Incendie de Rennes 1720 (≈ 1720)
Détruit une grande partie de la ville
1ère moitié du XVIIIe siècle
Reconstruction de la place
Reconstruction de la place 1ère moitié du XVIIIe siècle (≈ 1850)
Construction des immeubles actuels
6 novembre 1959
Classement Monument Historique
Classement Monument Historique 6 novembre 1959 (≈ 1959)
Façades et toitures protégées
Aujourd'hui
Aujourd'hui
Aujourd'hui Aujourd'hui (≈ 2025)
Position de référence.
Patrimoine classé
Façade sur la place ; toitures et souches de cheminées (cad. B 743) : classement par arrêté du 6 novembre 1959
Personnages clés
Information non disponible - Aucun nom cité
Sources insuffisantes pour identifier
Origine et histoire
L’immeuble situé 11 place du Parlement-de-Bretagne à Rennes fait partie des constructions érigées après le grand incendie de 1720, qui ravagea une grande partie de la ville. Ces bâtiments, caractéristiques de la première moitié du XVIIIe siècle, furent conçus pour redonner un visage moderne et harmonieux au centre-ville. Leurs façades en granit, ornées d’arcades en plein-cintre, abritent des rez-de-chaussée commerciaux, des entresols et deux étages, couronnés par un étage de combles à la Mansart, typique de l’architecture classique française. Les pilastres ioniques, séparant les travées, renforcent l’élégance symétrique de l’ensemble.
La place du Palais (aujourd’hui place du Parlement-de-Bretagne) devint ainsi un symbole de la reconstruction rennaise, mêlant utilité urbaine et ambition esthétique. Les façades sur la place et les toitures, classées Monument Historique par arrêté du 6 novembre 1959, illustrent la volonté de préserver ce patrimoine architectural. L’immeuble, comme ses voisins, témoigne de l’adaptation des techniques constructives locales (granit breton) aux canons classiques importés, tout en répondant aux besoins d’une ville en pleine renaissance économique après la catastrophe.

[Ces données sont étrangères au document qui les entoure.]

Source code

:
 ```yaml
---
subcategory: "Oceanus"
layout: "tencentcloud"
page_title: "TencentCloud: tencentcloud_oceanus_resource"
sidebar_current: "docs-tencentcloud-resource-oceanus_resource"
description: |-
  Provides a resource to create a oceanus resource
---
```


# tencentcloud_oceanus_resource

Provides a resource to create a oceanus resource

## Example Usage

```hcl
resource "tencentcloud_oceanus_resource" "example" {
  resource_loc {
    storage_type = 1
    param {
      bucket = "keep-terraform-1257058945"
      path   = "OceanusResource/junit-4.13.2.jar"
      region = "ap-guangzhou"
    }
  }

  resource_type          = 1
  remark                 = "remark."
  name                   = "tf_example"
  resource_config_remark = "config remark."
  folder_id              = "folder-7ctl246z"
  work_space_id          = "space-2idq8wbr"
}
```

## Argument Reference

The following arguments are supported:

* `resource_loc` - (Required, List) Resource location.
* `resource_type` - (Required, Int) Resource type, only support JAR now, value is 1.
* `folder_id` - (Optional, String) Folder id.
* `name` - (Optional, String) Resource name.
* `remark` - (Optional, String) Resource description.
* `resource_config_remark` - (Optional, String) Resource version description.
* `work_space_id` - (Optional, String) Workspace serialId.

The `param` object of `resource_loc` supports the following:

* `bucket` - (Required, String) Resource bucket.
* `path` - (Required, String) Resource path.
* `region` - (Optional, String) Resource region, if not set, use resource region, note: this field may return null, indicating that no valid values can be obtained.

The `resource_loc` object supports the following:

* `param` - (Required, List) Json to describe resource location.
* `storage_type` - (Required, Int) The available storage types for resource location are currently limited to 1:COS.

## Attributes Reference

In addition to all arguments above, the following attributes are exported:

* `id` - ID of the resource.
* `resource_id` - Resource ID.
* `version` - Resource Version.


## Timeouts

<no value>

Aucune information n’est disponible sur les propriétaires initiaux ou les architectes ayant dirigé les travaux. Cependant, le style uniformisé des bâtiments suggère une planification centrale, peut-être impulsée par les autorités municipales ou le Parlement de Bretagne, institution majeure alors installée à Rennes. L’absence de documents d’archives précis dans le texte source limite la connaissance des détails techniques ou des débats ayant entouré cette reconstruction.